WHAT TO DO: In the data below, find every line that has the string "Simmpl", and copy it.

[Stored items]
[Start of section]
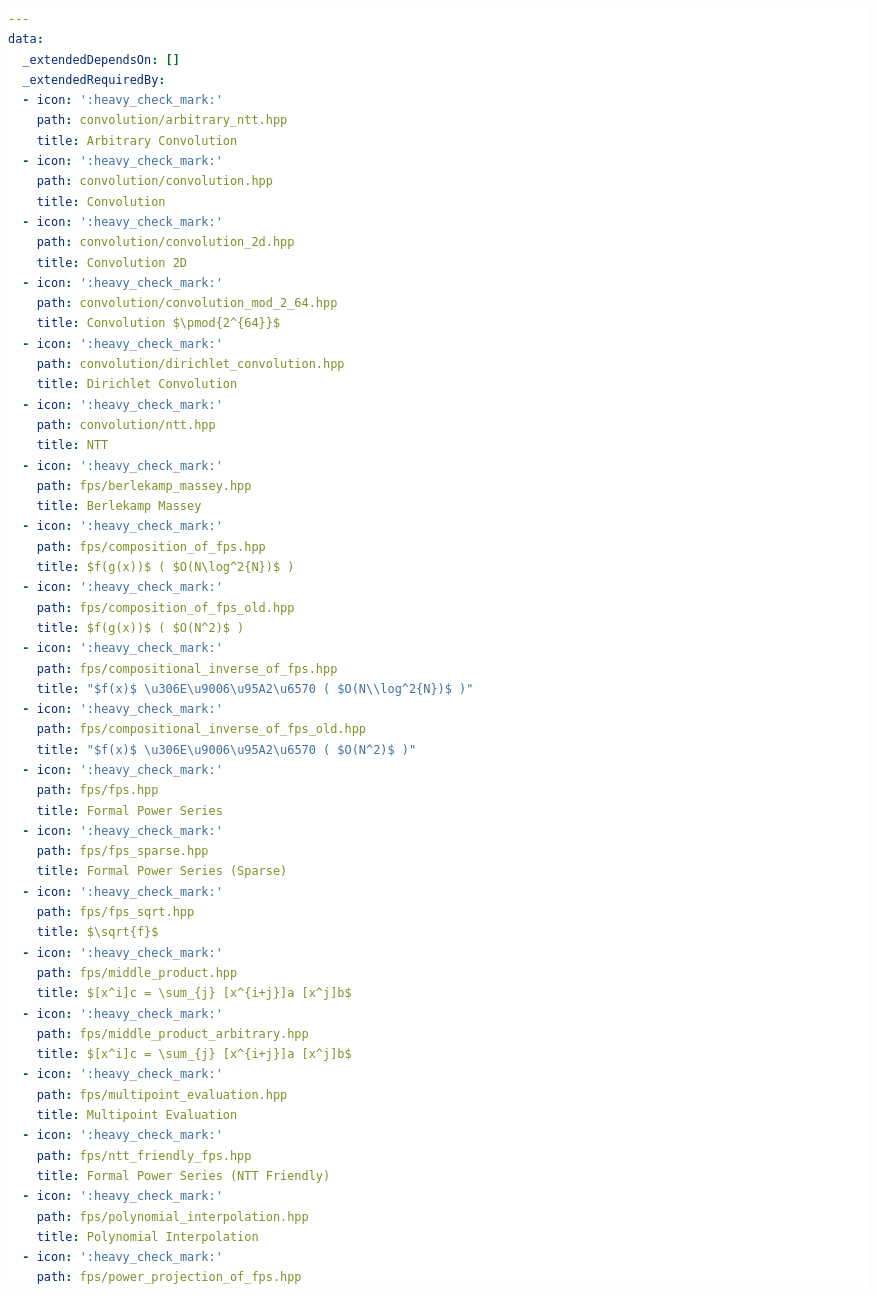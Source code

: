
 ```yaml
---
data:
  _extendedDependsOn: []
  _extendedRequiredBy:
  - icon: ':heavy_check_mark:'
    path: convolution/arbitrary_ntt.hpp
    title: Arbitrary Convolution
  - icon: ':heavy_check_mark:'
    path: convolution/convolution.hpp
    title: Convolution
  - icon: ':heavy_check_mark:'
    path: convolution/convolution_2d.hpp
    title: Convolution 2D
  - icon: ':heavy_check_mark:'
    path: convolution/convolution_mod_2_64.hpp
    title: Convolution $\pmod{2^{64}}$
  - icon: ':heavy_check_mark:'
    path: convolution/dirichlet_convolution.hpp
    title: Dirichlet Convolution
  - icon: ':heavy_check_mark:'
    path: convolution/ntt.hpp
    title: NTT
  - icon: ':heavy_check_mark:'
    path: fps/berlekamp_massey.hpp
    title: Berlekamp Massey
  - icon: ':heavy_check_mark:'
    path: fps/composition_of_fps.hpp
    title: $f(g(x))$ ( $O(N\log^2{N})$ )
  - icon: ':heavy_check_mark:'
    path: fps/composition_of_fps_old.hpp
    title: $f(g(x))$ ( $O(N^2)$ )
  - icon: ':heavy_check_mark:'
    path: fps/compositional_inverse_of_fps.hpp
    title: "$f(x)$ \u306E\u9006\u95A2\u6570 ( $O(N\\log^2{N})$ )"
  - icon: ':heavy_check_mark:'
    path: fps/compositional_inverse_of_fps_old.hpp
    title: "$f(x)$ \u306E\u9006\u95A2\u6570 ( $O(N^2)$ )"
  - icon: ':heavy_check_mark:'
    path: fps/fps.hpp
    title: Formal Power Series
  - icon: ':heavy_check_mark:'
    path: fps/fps_sparse.hpp
    title: Formal Power Series (Sparse)
  - icon: ':heavy_check_mark:'
    path: fps/fps_sqrt.hpp
    title: $\sqrt{f}$
  - icon: ':heavy_check_mark:'
    path: fps/middle_product.hpp
    title: $[x^i]c = \sum_{j} [x^{i+j}]a [x^j]b$
  - icon: ':heavy_check_mark:'
    path: fps/middle_product_arbitrary.hpp
    title: $[x^i]c = \sum_{j} [x^{i+j}]a [x^j]b$
  - icon: ':heavy_check_mark:'
    path: fps/multipoint_evaluation.hpp
    title: Multipoint Evaluation
  - icon: ':heavy_check_mark:'
    path: fps/ntt_friendly_fps.hpp
    title: Formal Power Series (NTT Friendly)
  - icon: ':heavy_check_mark:'
    path: fps/polynomial_interpolation.hpp
    title: Polynomial Interpolation
  - icon: ':heavy_check_mark:'
    path: fps/power_projection_of_fps.hpp
```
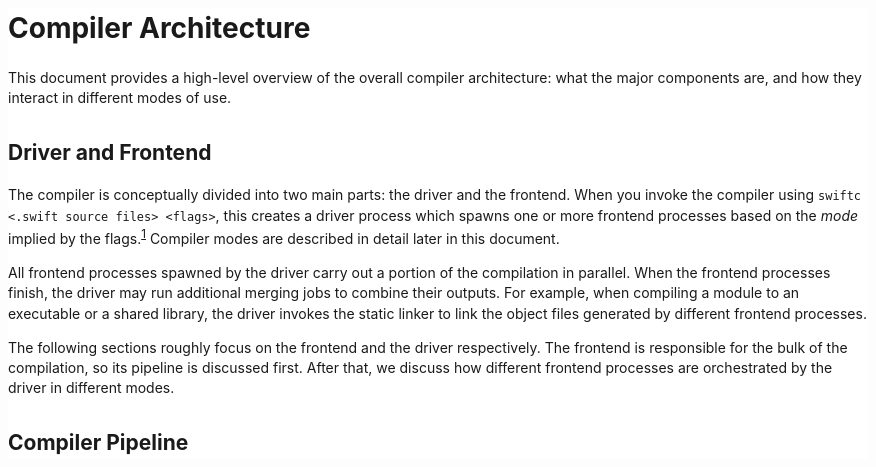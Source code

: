 # Compiler Architecture

This document provides a high-level overview of the overall compiler architecture:
what the major components are,
and how they interact in different modes of use.



## Driver and Frontend

The compiler is conceptually divided into two main parts: the driver and the
frontend. When you invoke the compiler using
`swiftc <.swift source files> <flags>`, this creates a driver process which
spawns one or more frontend processes based on the _mode_ implied by the
flags.<sup id="fn1">[1](#fn-clang-driver)</sup>
Compiler modes are described in detail later in this document.

All frontend processes spawned by the driver carry out a portion of the
compilation in parallel. When the frontend processes finish, the driver may
run additional merging jobs to combine their outputs. For example, when
compiling a module to an executable or a shared library, the driver invokes
the static linker to link the object files generated by different frontend
processes.

The following sections roughly focus on the frontend and the driver respectively.
The frontend is responsible for the bulk of the compilation, so its pipeline
is discussed first. After that, we discuss how different frontend processes
are orchestrated by the driver in different modes.

## Compiler Pipeline

<figure>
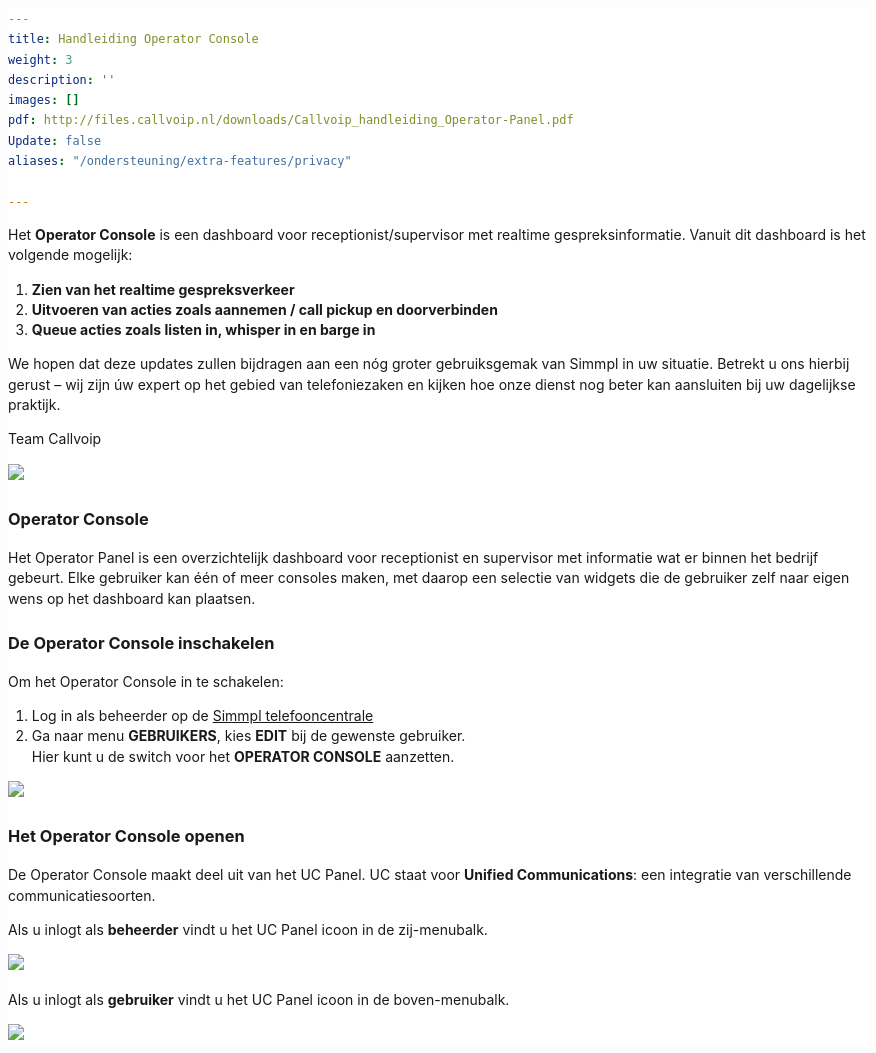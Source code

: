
 ```yaml
---
title: Handleiding Operator Console
weight: 3
description: ''
images: []
pdf: http://files.callvoip.nl/downloads/Callvoip_handleiding_Operator-Panel.pdf
Update: false
aliases: "/ondersteuning/extra-features/privacy"

---
```

Het **Operator Console** is een dashboard voor receptionist/supervisor met realtime gespreksinformatie. Vanuit dit dashboard is het volgende mogelijk:

1. **Zien van het realtime gespreksverkeer**
2. **Uitvoeren van acties zoals aannemen / call pickup en doorverbinden**
3. **Queue acties zoals listen in, whisper in en barge in**

We hopen dat deze updates zullen bijdragen aan een nóg groter gebruiksgemak van Simmpl in uw situatie. Betrekt u ons hierbij gerust – wij zijn úw expert op het gebied van telefoniezaken en kijken hoe onze dienst nog beter kan aansluiten bij uw dagelijkse praktijk.

Team Callvoip

![](https://res.cloudinary.com/callvoip/image/upload/v1580975511/img_1_mwke7d.png)

<h3>Operator Console</h3>

Het Operator Panel is een overzichtelijk dashboard voor receptionist en supervisor met informatie wat er binnen het bedrijf gebeurt. Elke gebruiker kan één of meer consoles maken, met daarop een selectie van widgets die de gebruiker zelf naar eigen wens op het dashboard kan plaatsen.

<h3>De Operator Console inschakelen</h3>

Om het Operator Console in te schakelen:

1. Log in als beheerder op de <a href="https://panel.callvoip.nl" target="_blank">Simmpl telefooncentrale</a>
2. Ga naar menu **GEBRUIKERS**, kies **EDIT** bij de gewenste gebruiker.  
   Hier kunt u de switch voor het **OPERATOR CONSOLE** aanzetten.

![](https://res.cloudinary.com/callvoip/image/upload/v1566210712/operatorconsole-2_mp5wrk.png)

<h3>Het Operator Console openen</h3>

De Operator Console maakt deel uit van het UC Panel. UC staat voor **Unified Communications**: een integratie van verschillende communicatiesoorten.

Als u inlogt als **beheerder** vindt u het UC Panel icoon in de zij-menubalk.

![](https://res.cloudinary.com/callvoip/image/upload/v1566210976/operatorconsole-3_v0nzeu.png)

Als u inlogt als **gebruiker** vindt u het UC Panel icoon in de boven-menubalk.

![](https://res.cloudinary.com/callvoip/image/upload/v1566210987/operatorconsole-4_knmewk.png)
[End of section]
TASK ANSWER:
We hopen dat deze updates zullen bijdragen aan een nóg groter gebruiksgemak van Simmpl in uw situatie. Betrekt u ons hierbij gerust – wij zijn úw expert op het gebied van telefoniezaken en kijken hoe onze dienst nog beter kan aansluiten bij uw dagelijkse praktijk.
1. Log in als beheerder op de <a href="https://panel.callvoip.nl" target="_blank">Simmpl telefooncentrale</a>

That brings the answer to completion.